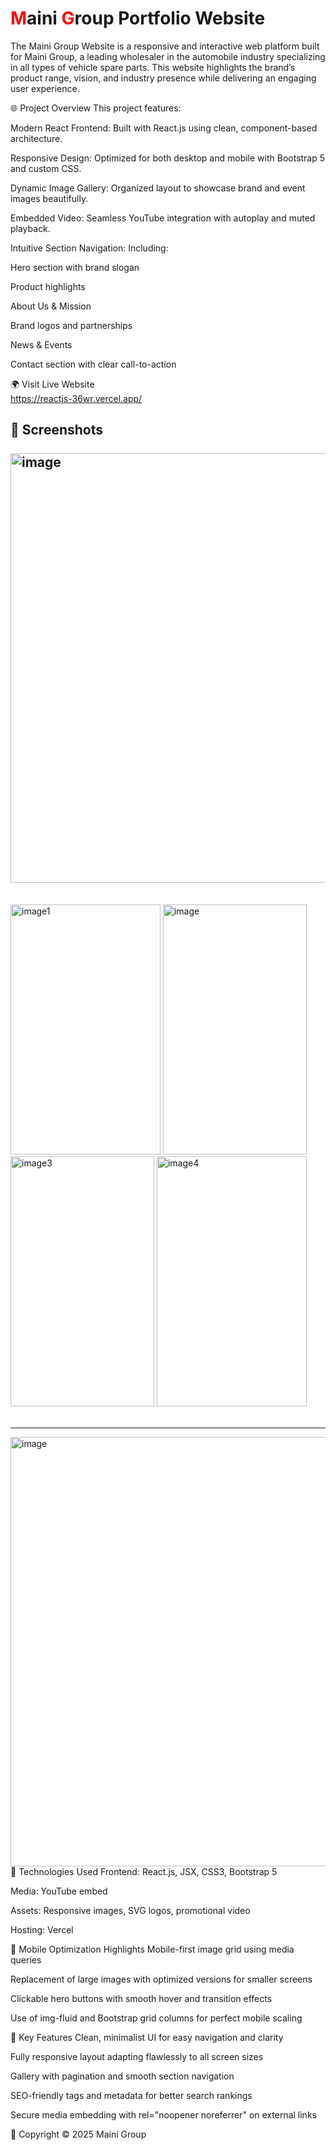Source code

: # <span style="color:red;">M</span>aini <span style="color:red;">G</span>roup Portfolio Website
The Maini Group Website is a responsive and interactive web platform built for Maini Group, a leading wholesaler in the automobile industry specializing in all types of vehicle spare parts. This website highlights the brand’s product range, vision, and industry presence while delivering an engaging user experience.

🌐 Project Overview
This project features:

Modern React Frontend: Built with React.js using clean, component-based architecture.

Responsive Design: Optimized for both desktop and mobile with Bootstrap 5 and custom CSS.

Dynamic Image Gallery: Organized layout to showcase brand and event images beautifully.

Embedded Video: Seamless YouTube integration with autoplay and muted playback.

Intuitive Section Navigation: Including:

Hero section with brand slogan

Product highlights

About Us & Mission

Brand logos and partnerships

News & Events

Contact section with clear call-to-action

🌍 Visit Live Website<br>
https://reactjs-36wr.vercel.app/

📸 Screenshots<br><br>
<img width="1366" height="687" alt="image" src="https://github.com/user-attachments/assets/0143f868-4f0f-4ebf-b465-20698de0d7aa" />
----------------------------------------------------------------------------------------------------------------------------------

<br/>

<div>
  <img width="240" height="400" alt="image1" src="https://github.com/user-attachments/assets/a277a3ef-439a-4c32-bec8-0cfb1ac0dc0b" />
  <img width="230" height="400" alt="image" src="https://github.com/user-attachments/assets/c53bfdb1-345c-49dd-bb42-34db75e4c7dc" />
  <img width="230" height="400" alt="image3" src="https://github.com/user-attachments/assets/76bada03-ac54-4f3a-841b-d52b0d240934" />
  <img width="240" height="400" alt="image4" src="https://github.com/user-attachments/assets/13dcb702-39d7-4d59-b548-eff33ff94070" />
</div>

<br>

----------------------------------------------------------------------------------------------------------------------------------
<img width="1363" height="687" alt="image" src="https://github.com/user-attachments/assets/04d9cfa6-8719-42a1-a4dd-0041b91cb466" />
<br>
📁 Technologies Used
Frontend: React.js, JSX, CSS3, Bootstrap 5

Media: YouTube embed

Assets: Responsive images, SVG logos, promotional video

Hosting: Vercel

📱 Mobile Optimization Highlights
Mobile-first image grid using media queries

Replacement of large images with optimized versions for smaller screens

Clickable hero buttons with smooth hover and transition effects

Use of img-fluid and Bootstrap grid columns for perfect mobile scaling

🧩 Key Features
Clean, minimalist UI for easy navigation and clarity

Fully responsive layout adapting flawlessly to all screen sizes

Gallery with pagination and smooth section navigation

SEO-friendly tags and metadata for better search rankings

Secure media embedding with rel="noopener noreferrer" on external links

📄 Copyright
© 2025 Maini Group
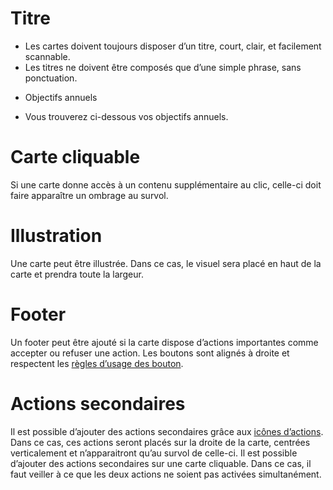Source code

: # Titre

- Les cartes doivent toujours disposer d’un titre, court, clair, et facilement scannable.
- Les titres ne doivent être composés que d’une simple phrase, sans ponctuation.

<div class="markdown-dualDisplay">
<div class="markdown-block mod-positive">

- Objectifs annuels

</div>
<div class="markdown-block mod-negative">

- Vous trouverez ci-dessous vos objectifs annuels.

</div>
</div>

# Carte cliquable

Si une carte donne accès à un contenu supplémentaire au clic, celle-ci doit faire apparaître un ombrage au survol.

# Illustration

Une carte peut être illustrée. Dans ce cas, le visuel sera placé en haut de la carte et prendra toute la largeur.

# Footer

Un footer peut être ajouté si la carte dispose d’actions importantes comme accepter ou refuser une action.
Les boutons sont alignés à droite et respectent les [règles d’usage des bouton](/components/actions/buttons#guidelines).

# Actions secondaires

Il est possible d’ajouter des actions secondaires grâce aux [icônes d’actions](/components/actions/action-icons). Dans ce cas, ces actions seront placés sur la droite de la carte, centrées verticalement et n’apparaitront qu’au survol de celle-ci.
Il est possible d’ajouter des actions secondaires sur une carte cliquable. Dans ce cas, il faut veiller à ce que les deux actions ne soient pas activées simultanément.
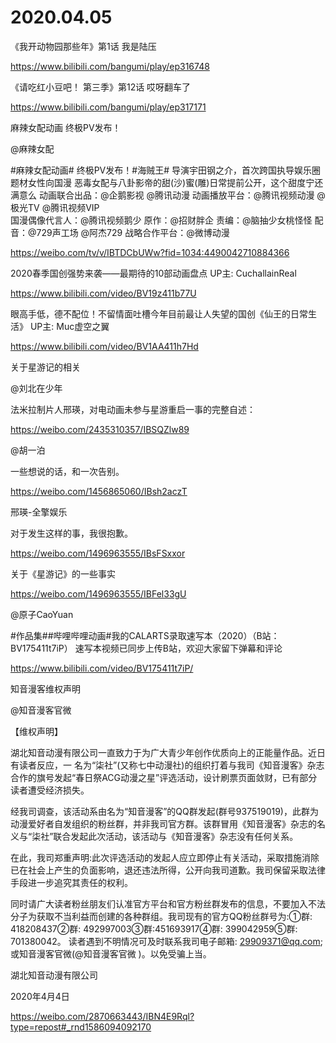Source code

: # 2020.04.05

 《我开动物园那些年》第1话 我是陆压

https://www.bilibili.com/bangumi/play/ep316748



 《请吃红小豆吧！ 第三季》第12话 哎呀翻车了

https://www.bilibili.com/bangumi/play/ep317171


 麻辣女配动画 终极PV发布！

@麻辣女配                            

#麻辣女配动画# 终极PV发布！#海贼王# 导演宇田钢之介，首次跨国执导娱乐圈题材女性向国漫
恶毒女配与八卦影帝的甜(沙)蜜(雕)日常提前公开，这个甜度宁还满意么
动画联合出品：@企鹅影视 @腾讯动漫
动画播放平台：@腾讯视频动漫  @极光TV @腾讯视频VIP  
国漫偶像代言人：@腾讯视频鹅少
原作：@招财胖企
责编：@脑抽少女桃怪怪
配音：@729声工场  @阿杰729
战略合作平台：@微博动漫

https://weibo.com/tv/v/IBTDCbUWw?fid=1034:4490042710884366


 2020春季国创强势来袭——最期待的10部动画盘点 UP主: CuchallainReal

https://www.bilibili.com/video/BV19z411b77U

 
  眼高手低，德不配位！不留情面吐槽今年目前最让人失望的国创《仙王的日常生活》 UP主: Muc虚空之翼

https://www.bilibili.com/video/BV1AA411h7Hd

 
关于星游记的相关

@刘北在少年                            

法米拉制片人邢瑛，对电动画未参与星游重启一事的完整自述：

https://weibo.com/2435310357/IBSQZlw89

@胡一泊

一些想说的话，和一次告别。

https://weibo.com/1456865060/IBsh2aczT

邢瑛-全擎娱乐  

对于发生这样的事，我很抱歉。

https://weibo.com/1496963555/IBsFSxxor

关于《星游记》的一些事实

https://weibo.com/1496963555/IBFel33gU

@原子CaoYuan                            

#作品集##哔哩哔哩动画#我的CALARTS录取速写本（2020）（B站：BV175411t7iP）
速写本视频已同步上传B站，欢迎大家留下弹幕和评论

https://www.bilibili.com/video/BV175411t7iP/

 
 知音漫客维权声明

@知音漫客官微 

【维权声明】

湖北知音动漫有限公司一直致力于为广大青少年创作优质向上的正能量作品。近日有读者反应，一 名为“柒社”(又称七中动漫社)的组织打着与我司《知音漫客》杂志合作的旗号发起“春日祭ACG动漫之星”评选活动，设计刷票页面敛财，已有部分读者遭受经济损失。

经我司调查，该活动系由名为“知音漫客”的QQ群发起(群号937519019)，此群为动漫爱好者自发组织的粉丝群，并非我司官方群。该群冒用《知音漫客》杂志的名义与“柒社”联合发起此次活动，该活动与《知音漫客》杂志没有任何关系。

在此，我司郑重声明:此次评选活动的发起人应立即停止有关活动，采取措施消除已在社会上产生的负面影响，退还违法所得，公开向我司道歉。我司保留采取法律手段进一步追究其责任的权利。

同时请广大读者粉丝朋友们认准官方平台和官方粉丝群发布的信息，不要加入不法分子为获取不当利益而创建的各种群组。我司现有的官方QQ粉丝群号为:①群: 418208437②群: 492997003③群:451693917④群: 399042959⑤群: 701380042。 读者遇到不明情况可及时联系我司电子邮箱: 29909371@qq.com; 或知音漫客官微(@知音漫客官微 )。以免受骗上当。

湖北知音动漫有限公司

2020年4月4日

https://weibo.com/2870663443/IBN4E9Rql?type=repost#_rnd1586094092170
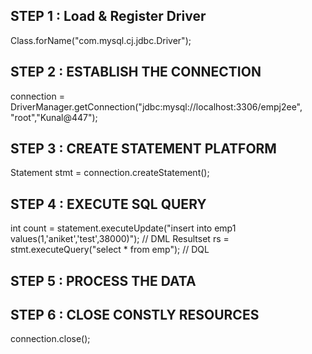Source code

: 
## STEP 1 : Load & Register Driver
  Class.forName("com.mysql.cj.jdbc.Driver");
  
## STEP 2 : ESTABLISH THE CONNECTION
  connection = DriverManager.getConnection("jdbc:mysql://localhost:3306/empj2ee", "root","Kunal@447");

## STEP 3 : CREATE STATEMENT PLATFORM
  Statement stmt = connection.createStatement();

## STEP 4 : EXECUTE SQL QUERY
  int count = statement.executeUpdate("insert into emp1 values(1,'aniket','test',38000)");  // DML
  Resultset rs = stmt.executeQuery("select * from emp");  // DQL

## STEP 5 : PROCESS THE DATA

## STEP 6 : CLOSE CONSTLY RESOURCES
  connection.close();
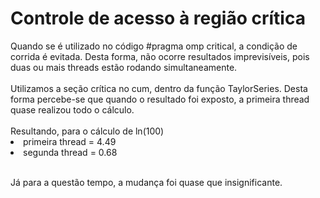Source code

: <h1>Controle de acesso à região crítica</h1>
Quando se é utilizado no código #pragma omp critical, a condição de corrida é evitada. Desta forma, não ocorre resultados imprevisíveis, pois duas ou mais threads estão rodando simultaneamente.<br><br>
Utilizamos a seção crítica no cum, dentro da função TaylorSeries. Desta forma percebe-se que quando o resultado foi exposto, a primeira thread quase realizou todo o cálculo.<br><br>
Resultando, para o cálculo de ln(100) 
<li> primeira thread = 4.49</li>
<li> segunda thread =  0.68</li>

<br>Já para a questão tempo, a mudança foi quase que insignificante.
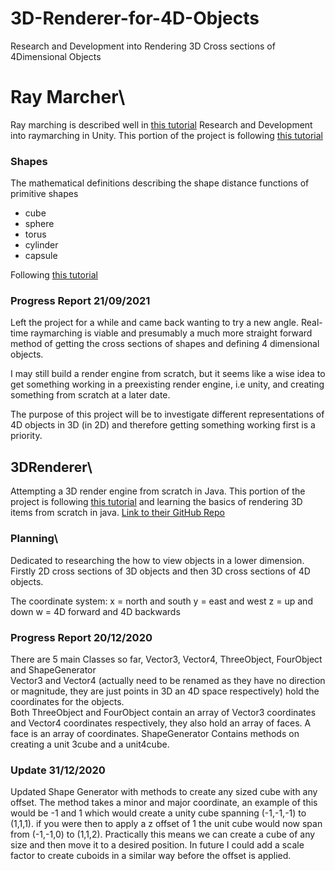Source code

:# 3D-Renderer-for-4D-Objects
Research and Development into Rendering 3D Cross sections of 4Dimensional Objects

# Ray Marcher\
Ray marching is described well in [this tutorial](https://www.youtube.com/watch?v=PGtv-dBi2wE&t=441s)
Research and Development into raymarching in Unity.
This portion of the project is following [this tutorial](https://www.youtube.com/watch?v=S8AWd66hoCo)

### Shapes
The mathematical definitions describing the shape distance functions of primitive shapes
 - cube
 - sphere
 - torus
 - cylinder
 - capsule

Following [this tutorial](https://www.youtube.com/watch?v=Ff0jJyyiVyw)

### Progress Report 21/09/2021
Left the project for a while and came back wanting to try a new angle. Real-time raymarching is viable and presumably a much more straight forward method of getting the cross sections of shapes and defining 4 dimensional objects.

I may still build a render engine from scratch, but it seems like a wise idea to get something working in a preexisting render engine, i.e unity, and creating something from scratch at a later date.

The purpose of this project will be to investigate different representations of 4D objects in 3D (in 2D) and therefore getting something working first is a priority.

## 3DRenderer\
Attempting a 3D render engine from scratch in Java.
This portion of the project is following [this tutorial](https://www.youtube.com/watch?v=gnT6YC5Nf70&list=PLsRmsZm0xMNogPyRn6gNWq4OM5j22FkAU&index=1) 
and learning the basics of rendering 3D items from scratch in java.
[Link to their GitHub Repo](https://github.com/javatutorials101/Tutorials)

### Planning\
Dedicated to researching the how to view objects in a lower dimension. 
Firstly 2D cross sections of 3D objects and then 3D cross sections of 4D objects.

The coordinate system:
x = north and south
y = east and west
z = up and down
w = 4D forward and 4D backwards

### Progress Report 20/12/2020 
There are 5 main Classes so far, Vector3, Vector4, ThreeObject, FourObject and ShapeGenerator  
Vector3 and Vector4 (actually need to be renamed as they have no direction or magnitude, they are just points in 3D an 4D space respectively) hold the coordinates for the objects.  
Both ThreeObject and FourObject contain an array of Vector3 coordinates and Vector4 coordinates respectively, they also hold an array of faces. A face is an array of coordinates.
ShapeGenerator Contains methods on creating a unit 3cube and a unit4cube.

### Update 31/12/2020
Updated Shape Generator with methods to create any sized cube with any offset. The method takes a minor and major coordinate, an example of this would be -1 and 1 which would create
a unity cube spanning (-1,-1,-1) to (1,1,1). if you were then to apply a z offset of 1 the unit cube would now span from (-1,-1,0) to (1,1,2). Practically this means we can create a
cube of any size and then move it to a desired position. In future I could add a scale factor to create cuboids in a similar way before the offset is applied.
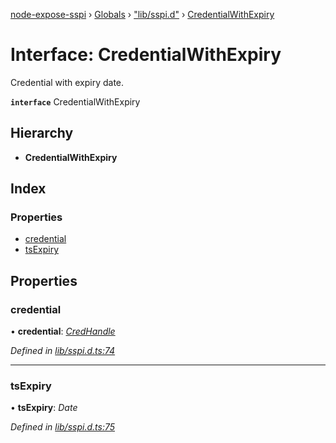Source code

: [node-expose-sspi](../README.md) › [Globals](../globals.md) › ["lib/sspi.d"](../modules/_lib_sspi_d_.md) › [CredentialWithExpiry](_lib_sspi_d_.credentialwithexpiry.md)

# Interface: CredentialWithExpiry

Credential with expiry date.

**`interface`** CredentialWithExpiry

## Hierarchy

* **CredentialWithExpiry**

## Index

### Properties

* [credential](_lib_sspi_d_.credentialwithexpiry.md#credential)
* [tsExpiry](_lib_sspi_d_.credentialwithexpiry.md#tsexpiry)

## Properties

###  credential

• **credential**: *[CredHandle](_lib_sspi_d_.credhandle.md)*

*Defined in [lib/sspi.d.ts:74](https://github.com/jlguenego/node-expose-sspi/blob/927f02c/lib/sspi.d.ts#L74)*

___

###  tsExpiry

• **tsExpiry**: *Date*

*Defined in [lib/sspi.d.ts:75](https://github.com/jlguenego/node-expose-sspi/blob/927f02c/lib/sspi.d.ts#L75)*
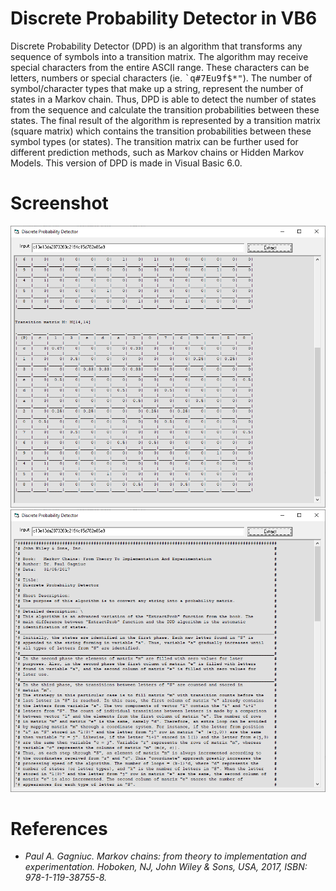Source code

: # Discrete Probability Detector in VB6

Discrete Probability Detector (DPD) is an algorithm that transforms any sequence of symbols into a transition matrix. The algorithm may receive special characters from the entire ASCII range. These characters can be letters, numbers or special characters (ie. <kbd>`q#7Eu9f$*"</kbd>). The number of symbol/character types that make up a string, represent the number of states in a Markov chain. Thus, DPD is able to detect the number of states from the sequence and calculate the transition probabilities between these states. The final result of the algorithm is represented by a transition matrix (square matrix) which contains the transition probabilities between these symbol types (or states). The transition matrix can be further used for different prediction methods, such as Markov chains or Hidden Markov Models. This version of DPD is made in Visual Basic 6.0.

# Screenshot

![screenshot](https://github.com/Gagniuc/Discrete-Probability-Detector-in-VB6/blob/main/screenshot/DPD%20(1).PNG)
![screenshot](https://github.com/Gagniuc/Discrete-Probability-Detector-in-VB6/blob/main/screenshot/DPD%20(2).PNG)

# References

- <i>Paul A. Gagniuc. Markov chains: from theory to implementation and experimentation. Hoboken, NJ,  John Wiley & Sons, USA, 2017, ISBN: 978-1-119-38755-8.</i>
..........
> WORK REQUEST
Please report all lines in the entries where "buttons" appears.

> TASK ANSWER
Clickable hero buttons with smooth hover and transition effects
Les boutons sont alignés à droite et respectent les [règles d’usage des bouton](/components/actions/buttons#guidelines).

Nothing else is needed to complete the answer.